Client Action (action)

During call setup, clients send progress information about their own state so that it can be reflected in the call state.

UA -> Server:

{
  "messageType": "action",
  "event": "accept"
  // May contain "reason" field for certain events
}

Defined event types are:

• accept: Only sent by called party. The user has answered this call. This is sent before the called party attempts to set up the media.
• media-up: Sent by both parties. Communications have been successfully established.
• terminate: Sent by both parties. Ends attempt to set up call. Includes a “reason” field with one of values detailed below.

Termination Reasons

The following reasons appear in “action”/”terminate” and “progress” / “terminated” messages. The “√” columns indicate whether the indicated element is permitted to generate the reason. When generated a “terminated” message as the result of receiving a “terminate” action from either client, the server will copy the reason code from the “terminate” action message into all resulting “terminated” progress messages, ‘’even if it does not recognize the reason code’‘.

To provide for forwards compatibility, clients must be prepared to process “terminated” progress messages with unknown reason codes. The reaction to this situation should be the display of a generic “call setup failed” message.
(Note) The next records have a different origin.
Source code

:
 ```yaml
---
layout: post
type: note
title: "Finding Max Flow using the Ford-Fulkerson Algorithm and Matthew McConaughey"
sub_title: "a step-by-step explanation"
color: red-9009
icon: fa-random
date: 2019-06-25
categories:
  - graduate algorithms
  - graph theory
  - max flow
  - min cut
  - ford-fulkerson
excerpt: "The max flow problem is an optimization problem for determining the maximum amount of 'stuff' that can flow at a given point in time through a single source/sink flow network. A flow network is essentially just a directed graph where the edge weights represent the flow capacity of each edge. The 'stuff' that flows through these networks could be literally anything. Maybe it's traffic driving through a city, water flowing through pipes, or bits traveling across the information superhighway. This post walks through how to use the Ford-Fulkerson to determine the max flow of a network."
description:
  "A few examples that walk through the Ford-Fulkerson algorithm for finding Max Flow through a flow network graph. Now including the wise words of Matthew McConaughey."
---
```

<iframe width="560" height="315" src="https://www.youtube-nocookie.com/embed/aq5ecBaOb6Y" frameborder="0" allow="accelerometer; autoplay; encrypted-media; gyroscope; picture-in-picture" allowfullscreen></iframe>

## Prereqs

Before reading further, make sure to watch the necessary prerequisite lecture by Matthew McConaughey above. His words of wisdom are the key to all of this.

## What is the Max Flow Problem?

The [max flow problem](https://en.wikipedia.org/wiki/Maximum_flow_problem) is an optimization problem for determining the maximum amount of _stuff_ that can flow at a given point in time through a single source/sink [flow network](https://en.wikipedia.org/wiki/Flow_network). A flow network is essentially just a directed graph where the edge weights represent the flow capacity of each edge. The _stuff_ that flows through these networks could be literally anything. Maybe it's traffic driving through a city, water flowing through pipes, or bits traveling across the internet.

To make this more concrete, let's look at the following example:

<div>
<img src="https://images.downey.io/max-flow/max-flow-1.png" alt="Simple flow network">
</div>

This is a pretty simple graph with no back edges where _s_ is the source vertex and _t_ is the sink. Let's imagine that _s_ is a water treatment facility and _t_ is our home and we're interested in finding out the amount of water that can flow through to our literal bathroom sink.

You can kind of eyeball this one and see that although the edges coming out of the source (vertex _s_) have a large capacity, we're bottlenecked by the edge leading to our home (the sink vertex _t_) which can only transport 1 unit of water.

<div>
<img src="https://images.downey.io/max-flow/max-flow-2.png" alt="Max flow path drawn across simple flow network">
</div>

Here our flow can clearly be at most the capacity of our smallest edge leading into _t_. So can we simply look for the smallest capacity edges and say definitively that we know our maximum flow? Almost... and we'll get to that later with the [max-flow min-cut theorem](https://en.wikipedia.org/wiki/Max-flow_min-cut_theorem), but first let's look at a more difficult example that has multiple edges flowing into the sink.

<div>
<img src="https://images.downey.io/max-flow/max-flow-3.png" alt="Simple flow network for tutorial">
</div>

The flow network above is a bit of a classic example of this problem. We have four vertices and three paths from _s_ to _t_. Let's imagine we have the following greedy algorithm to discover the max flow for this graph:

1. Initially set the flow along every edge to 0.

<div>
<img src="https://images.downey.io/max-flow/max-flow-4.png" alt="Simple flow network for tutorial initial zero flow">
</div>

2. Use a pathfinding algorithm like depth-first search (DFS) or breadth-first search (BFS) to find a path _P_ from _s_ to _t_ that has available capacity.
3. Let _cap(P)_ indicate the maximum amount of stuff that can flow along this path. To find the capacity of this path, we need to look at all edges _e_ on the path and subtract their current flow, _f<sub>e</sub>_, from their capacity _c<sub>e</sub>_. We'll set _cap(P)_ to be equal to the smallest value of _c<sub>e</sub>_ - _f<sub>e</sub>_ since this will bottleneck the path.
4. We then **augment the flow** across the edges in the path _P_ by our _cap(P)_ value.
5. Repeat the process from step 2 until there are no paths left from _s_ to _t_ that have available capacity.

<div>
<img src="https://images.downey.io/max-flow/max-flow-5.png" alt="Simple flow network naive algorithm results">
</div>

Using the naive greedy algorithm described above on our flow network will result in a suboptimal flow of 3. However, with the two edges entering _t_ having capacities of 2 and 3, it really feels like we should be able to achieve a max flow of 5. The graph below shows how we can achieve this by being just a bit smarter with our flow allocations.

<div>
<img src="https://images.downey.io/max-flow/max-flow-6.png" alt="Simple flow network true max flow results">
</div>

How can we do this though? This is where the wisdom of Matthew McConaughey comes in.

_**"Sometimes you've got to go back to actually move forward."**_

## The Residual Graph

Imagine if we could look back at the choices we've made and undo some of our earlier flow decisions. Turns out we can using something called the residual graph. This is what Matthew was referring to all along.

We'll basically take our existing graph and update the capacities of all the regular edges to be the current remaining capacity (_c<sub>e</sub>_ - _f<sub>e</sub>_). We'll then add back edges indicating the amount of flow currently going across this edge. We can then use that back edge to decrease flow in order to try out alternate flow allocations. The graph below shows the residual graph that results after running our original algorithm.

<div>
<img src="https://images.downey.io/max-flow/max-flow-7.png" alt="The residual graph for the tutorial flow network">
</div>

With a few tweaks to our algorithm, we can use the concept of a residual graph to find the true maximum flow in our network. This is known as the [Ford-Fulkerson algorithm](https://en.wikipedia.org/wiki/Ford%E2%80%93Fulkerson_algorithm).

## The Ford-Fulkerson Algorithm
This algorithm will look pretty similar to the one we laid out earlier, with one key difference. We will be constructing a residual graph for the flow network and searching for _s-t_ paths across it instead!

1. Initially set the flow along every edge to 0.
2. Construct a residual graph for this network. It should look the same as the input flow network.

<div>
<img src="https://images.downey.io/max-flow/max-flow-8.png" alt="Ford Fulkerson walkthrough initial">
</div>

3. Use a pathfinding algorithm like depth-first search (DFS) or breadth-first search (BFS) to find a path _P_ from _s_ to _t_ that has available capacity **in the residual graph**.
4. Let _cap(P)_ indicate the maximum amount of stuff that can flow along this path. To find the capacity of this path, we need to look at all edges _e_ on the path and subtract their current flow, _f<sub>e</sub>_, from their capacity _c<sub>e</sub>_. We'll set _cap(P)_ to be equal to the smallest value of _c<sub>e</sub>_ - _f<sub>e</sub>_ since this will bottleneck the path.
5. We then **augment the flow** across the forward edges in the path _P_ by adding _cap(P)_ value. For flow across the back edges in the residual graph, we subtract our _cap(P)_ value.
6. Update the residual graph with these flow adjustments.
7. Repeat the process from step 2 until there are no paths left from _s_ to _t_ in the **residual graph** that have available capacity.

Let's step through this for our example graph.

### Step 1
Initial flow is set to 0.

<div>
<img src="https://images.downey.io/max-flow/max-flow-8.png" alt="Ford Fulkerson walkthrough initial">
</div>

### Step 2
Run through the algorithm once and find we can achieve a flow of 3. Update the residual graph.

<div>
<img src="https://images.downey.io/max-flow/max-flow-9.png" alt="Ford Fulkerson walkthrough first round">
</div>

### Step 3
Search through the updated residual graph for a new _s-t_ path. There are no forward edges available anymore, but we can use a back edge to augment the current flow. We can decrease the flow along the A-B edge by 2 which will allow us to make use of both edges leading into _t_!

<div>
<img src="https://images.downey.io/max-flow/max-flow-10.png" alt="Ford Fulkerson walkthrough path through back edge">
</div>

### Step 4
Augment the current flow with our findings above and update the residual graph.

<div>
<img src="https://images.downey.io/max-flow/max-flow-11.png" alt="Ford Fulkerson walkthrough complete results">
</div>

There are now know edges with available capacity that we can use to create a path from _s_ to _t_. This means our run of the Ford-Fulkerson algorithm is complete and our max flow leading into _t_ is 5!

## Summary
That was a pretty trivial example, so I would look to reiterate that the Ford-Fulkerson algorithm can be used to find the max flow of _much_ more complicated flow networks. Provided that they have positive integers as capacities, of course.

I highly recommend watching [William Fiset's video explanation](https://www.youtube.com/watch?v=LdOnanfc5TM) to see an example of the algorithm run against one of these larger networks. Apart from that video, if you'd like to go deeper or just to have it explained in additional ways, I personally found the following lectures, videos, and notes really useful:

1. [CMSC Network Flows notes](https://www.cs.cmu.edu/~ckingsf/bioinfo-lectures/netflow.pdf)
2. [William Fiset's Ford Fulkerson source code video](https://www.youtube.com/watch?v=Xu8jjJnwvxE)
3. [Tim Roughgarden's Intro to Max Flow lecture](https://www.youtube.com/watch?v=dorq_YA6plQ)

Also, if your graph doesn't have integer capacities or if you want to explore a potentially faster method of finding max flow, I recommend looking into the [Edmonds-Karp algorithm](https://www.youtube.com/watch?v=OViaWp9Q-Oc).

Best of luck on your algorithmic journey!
If the server receives an action of “terminate” with a reason it does not recognize, it copies that reason into the resulting “terminated” message.
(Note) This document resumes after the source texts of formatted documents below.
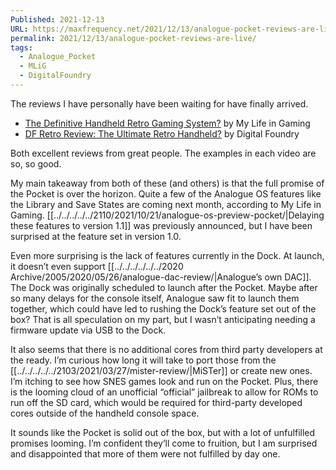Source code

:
```yaml
---
Published: 2021-12-13
URL: https://maxfrequency.net/2021/12/13/analogue-pocket-reviews-are-live/
permalink: 2021/12/13/analogue-pocket-reviews-are-live/
tags:
  - Analogue_Pocket
  - MLiG
  - DigitalFoundry
---
```

The reviews I have personally have been waiting for have finally arrived.

- [The Definitive Handheld Retro Gaming System?](https://youtu.be/Ro9QQrTOnT0) by My Life in Gaming
- [DF Retro Review: The Ultimate Retro Handheld?](https://youtu.be/O9Qy-H7H6og) by Digital Foundry

Both excellent reviews from great people. The examples in each video are so, so good.

My main takeaway from both of these (and others) is that the full promise of the Pocket is over the horizon. Quite a few of the Analogue OS features like the Library and Save States are coming next month, according to My Life in Gaming. [[../../../../../2110/2021/10/21/analogue-os-preview-pocket/|Delaying these features to version 1.1]] was previously announced, but I have been surprised at the feature set in version 1.0.

Even more surprising is the lack of features currently in the Dock. At launch, it doesn’t even support [[../../../../../../2020 Archive/2005/2020/05/26/analogue-dac-review/|Analogue’s own DAC]]. The Dock was originally scheduled to launch after the Pocket. Maybe after so many delays for the console itself, Analogue saw fit to launch them together, which could have led to rushing the Dock’s feature set out of the box? That is all speculation on my part, but I wasn’t anticipating needing a firmware update via USB to the Dock.

It also seems that there is no additional cores from third party developers at the ready. I’m curious how long it will take to port those from the [[../../../../../2103/2021/03/27/mister-review/|MiSTer]] or create new ones. I’m itching to see how SNES games look and run on the Pocket. Plus, there is the looming cloud of an unofficial “official” jailbreak to allow for ROMs to run off the SD card, which would be required for third-party developed cores outside of the handheld console space.

It sounds like the Pocket is solid out of the box, but with a lot of unfulfilled promises looming. I’m confident they’ll come to fruition, but I am surprised and disappointed that more of them were not fulfilled by day one.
Reason	Caller	Callee	Server	Note
reject		√		The called user has declined the call.
busy		√		The user is logged in, but cannot answer the call due to some current state (e.g., DND, in another call).
timeout		√	√	The call setup has timed out (The called party’s client has exceeded the amount of time it is willing to alert the user, or one of the server’s timers expired)
cancel	√			The calling party has cancelled a pending call.
media-fail		√		The called user has declined the call.
closed			√	The other user’s WSS connection closed unexpectedly.
answered-elsewhere			√	This call has been answered on another device.

Timer Supervision

Server Timers

The server uses three timers to ensure that the call created by a setup attempt is cleaned up in a timely fashion.

Supervisory Timer

After responding to a `POST /call/{token}` or `POST /call/user` message, the server starts a supervisory timer of 10 seconds.

• If the calling user does not connect and send a “hello” in this time period, the server considers the call to be failed. The called user, if connected, will receive a “progress”/”terminated” message with a reason of “timeout”.
• If the called user does not connect and send a “hello” in this time period, the server considers the call to be failed. The calling user, if connected, will receive a “progress”/”terminated” message with a reason of “timeout”.

Ringing Timer

Upon receiving a “hello” from the called user, the server starts a ringing timer of 30 seconds. If the called user does not send an “accept” message in this time period, then both parties will receive a “progress”/”terminated” message with a reason of “timeout”.

Connection Timer

Upon receiving an “accept” from the called user, the server starts a connection timer of 10 seconds. If the call setup state does not reach “connected” in this time period, then both parties will receive a “progress”/”terminated” message with a reason of “timeout”.

Client Timers

Response Timer

Every client message triggers a response from the server: “hello” results in “hello” or “error”; and “action” will always cause a corresponding “progress” message to be sent. When the client sends a message, it sets a timer for 5 seconds. If the server does not respond in that time period, it disconnects from the server and considers the call failed.

Media Setup Timer

After sending a “media-up” action, the client sets a timer for 10 seconds. If the server does not indicate that the call setup has entered the “connected” state before the timer expires, the client disconnects from the server and considers the call failed.

Alerting Timer

We may wish to let users configure the maximum amount of time the call is allowed to ring (up to 30 seconds) before it considers it unanswered. This timer would start as soon as user alerting begins. If it expires before the call is set up, then the called party sends a “action”/”disconnect” message with a reason of “timeout.”